DATA LISTING -
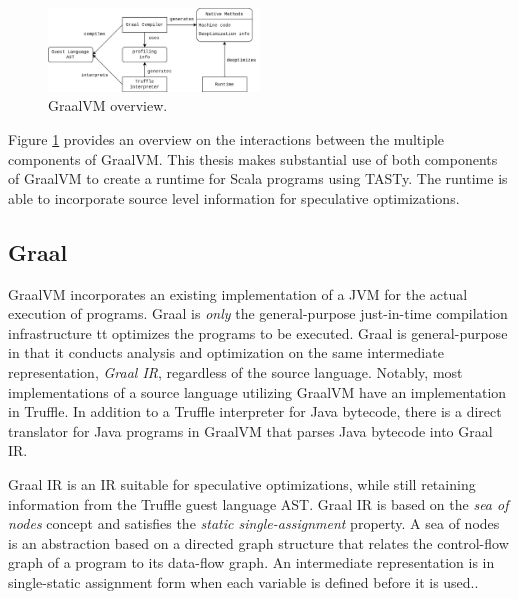 \begin{figure}[!htb]
	\centering
	\includegraphics[width=0.5\textwidth]{figures/graalvm-pipeline.png}
	\caption{GraalVM overview\cite{graalvm:ir}.}
	\label{figure:graalvm-overview}
\end{figure}

Figure \ref{figure:graalvm-overview} provides an overview on the interactions between the multiple components of GraalVM.
This thesis makes substantial use of both components of GraalVM to create a runtime for Scala programs using TASTy.
The runtime is able to incorporate source level information for speculative optimizations.

\subsection{Graal}

GraalVM incorporates an existing implementation of a JVM\cite{java:hotspot} for the actual execution of programs.
Graal is \textit{only} the general-purpose just-in-time compilation infrastructure tt optimizes the programs to be executed.
Graal is general-purpose in that it conducts analysis and optimization on the same intermediate representation, \textit{Graal IR}, regardless of the source language.
Notably, most implementations of a source language utilizing GraalVM have an implementation in Truffle.
In addition to a Truffle interpreter for Java bytecode\cite{graalvm:espresso}, there is a direct translator for Java programs in GraalVM that parses Java bytecode into Graal IR.

Graal IR\cite{graalvm:ir} is an IR suitable for speculative optimizations, while still retaining information from the Truffle guest language AST.
Graal IR is based on the \textit{sea of nodes} concept\cite{click:sea-of-nodes} and satisfies the \textit{static single-assignment}\cite{ssa} property.
A sea of nodes is an abstraction based on a directed graph structure that relates the control-flow graph\cite{allen:ctrl-flow-analysis} of a program to its data-flow graph\cite{allen:data-flow-analysis}.
An intermediate representation is in single-static assignment form when each variable is defined before it is used.\cite{johnson:use-def-chains}.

PROMPT -
Above are the records; from them, give again exactly the lines from the one containing "to be executed." through the one containing "Graal IR is", both included.

THE COMPLETED TASK -
Graal is \textit{only} the general-purpose just-in-time compilation infrastructure tt optimizes the programs to be executed.
Graal is general-purpose in that it conducts analysis and optimization on the same intermediate representation, \textit{Graal IR}, regardless of the source language.
Notably, most implementations of a source language utilizing GraalVM have an implementation in Truffle.
In addition to a Truffle interpreter for Java bytecode\cite{graalvm:espresso}, there is a direct translator for Java programs in GraalVM that parses Java bytecode into Graal IR.

Graal IR\cite{graalvm:ir} is an IR suitable for speculative optimizations, while still retaining information from the Truffle guest language AST.
Graal IR is based on the \textit{sea of nodes} concept\cite{click:sea-of-nodes} and satisfies the \textit{static single-assignment}\cite{ssa} property.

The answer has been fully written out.